▸ Requirement
The records below must be written out exactly, with every picture left behind.

▸ Recorded data

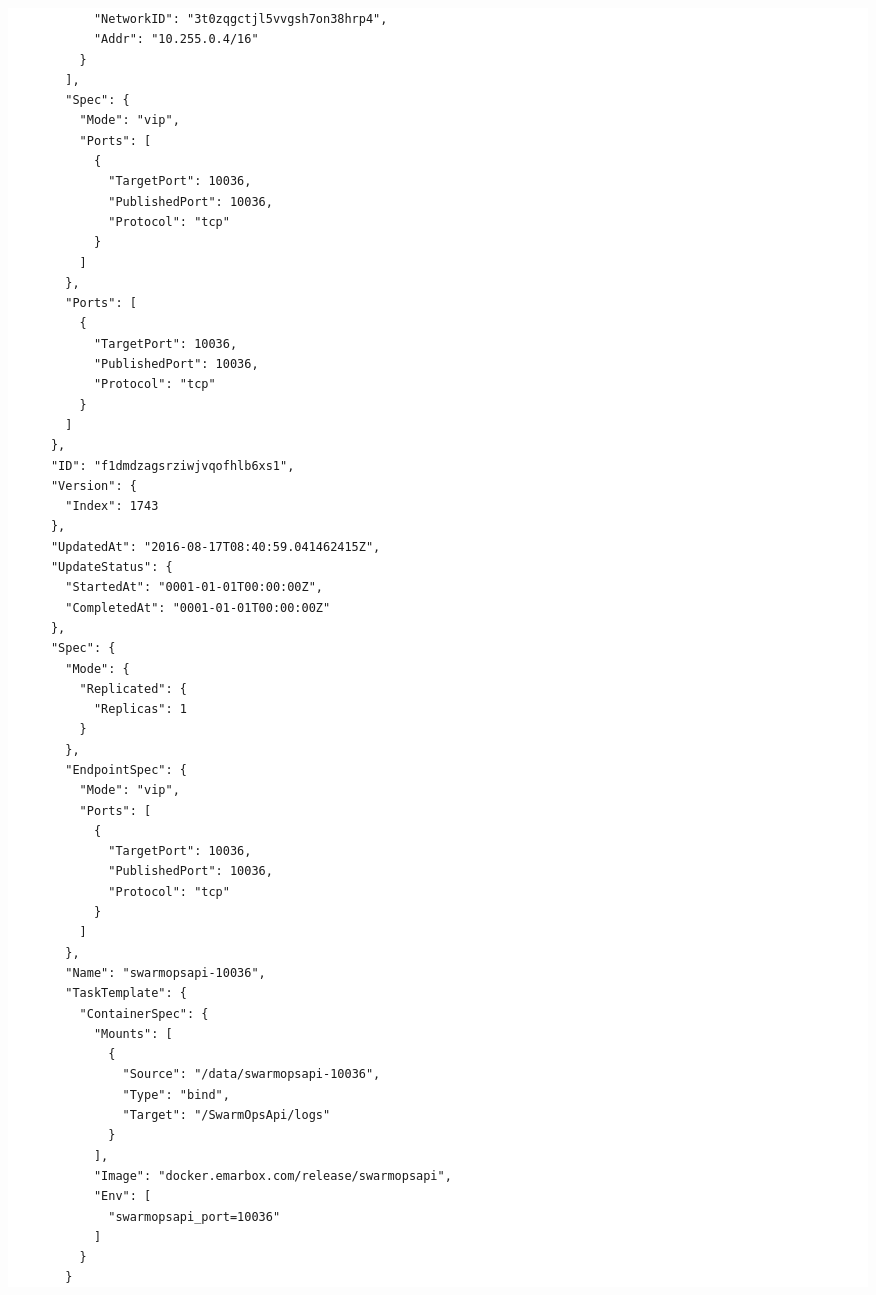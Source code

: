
 ```
            "NetworkID": "3t0zqgctjl5vvgsh7on38hrp4",
            "Addr": "10.255.0.4/16"
          }
        ],
        "Spec": {
          "Mode": "vip",
          "Ports": [
            {
              "TargetPort": 10036,
              "PublishedPort": 10036,
              "Protocol": "tcp"
            }
          ]
        },
        "Ports": [
          {
            "TargetPort": 10036,
            "PublishedPort": 10036,
            "Protocol": "tcp"
          }
        ]
      },
      "ID": "f1dmdzagsrziwjvqofhlb6xs1",
      "Version": {
        "Index": 1743
      },
      "UpdatedAt": "2016-08-17T08:40:59.041462415Z",
      "UpdateStatus": {
        "StartedAt": "0001-01-01T00:00:00Z",
        "CompletedAt": "0001-01-01T00:00:00Z"
      },
      "Spec": {
        "Mode": {
          "Replicated": {
            "Replicas": 1
          }
        },
        "EndpointSpec": {
          "Mode": "vip",
          "Ports": [
            {
              "TargetPort": 10036,
              "PublishedPort": 10036,
              "Protocol": "tcp"
            }
          ]
        },
        "Name": "swarmopsapi-10036",
        "TaskTemplate": {
          "ContainerSpec": {
            "Mounts": [
              {
                "Source": "/data/swarmopsapi-10036",
                "Type": "bind",
                "Target": "/SwarmOpsApi/logs"
              }
            ],
            "Image": "docker.emarbox.com/release/swarmopsapi",
            "Env": [
              "swarmopsapi_port=10036"
            ]
          }
        }
```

▸ Result for this task
Source code

:
 ```
            "NetworkID": "3t0zqgctjl5vvgsh7on38hrp4",
            "Addr": "10.255.0.4/16"
          }
        ],
        "Spec": {
          "Mode": "vip",
          "Ports": [
            {
              "TargetPort": 10036,
              "PublishedPort": 10036,
              "Protocol": "tcp"
            }
          ]
        },
        "Ports": [
          {
            "TargetPort": 10036,
            "PublishedPort": 10036,
            "Protocol": "tcp"
          }
        ]
      },
      "ID": "f1dmdzagsrziwjvqofhlb6xs1",
      "Version": {
        "Index": 1743
      },
      "UpdatedAt": "2016-08-17T08:40:59.041462415Z",
      "UpdateStatus": {
        "StartedAt": "0001-01-01T00:00:00Z",
        "CompletedAt": "0001-01-01T00:00:00Z"
      },
      "Spec": {
        "Mode": {
          "Replicated": {
            "Replicas": 1
          }
        },
        "EndpointSpec": {
          "Mode": "vip",
          "Ports": [
            {
              "TargetPort": 10036,
              "PublishedPort": 10036,
              "Protocol": "tcp"
            }
          ]
        },
        "Name": "swarmopsapi-10036",
        "TaskTemplate": {
          "ContainerSpec": {
            "Mounts": [
              {
                "Source": "/data/swarmopsapi-10036",
                "Type": "bind",
                "Target": "/SwarmOpsApi/logs"
              }
            ],
            "Image": "docker.emarbox.com/release/swarmopsapi",
            "Env": [
              "swarmopsapi_port=10036"
            ]
          }
        }
```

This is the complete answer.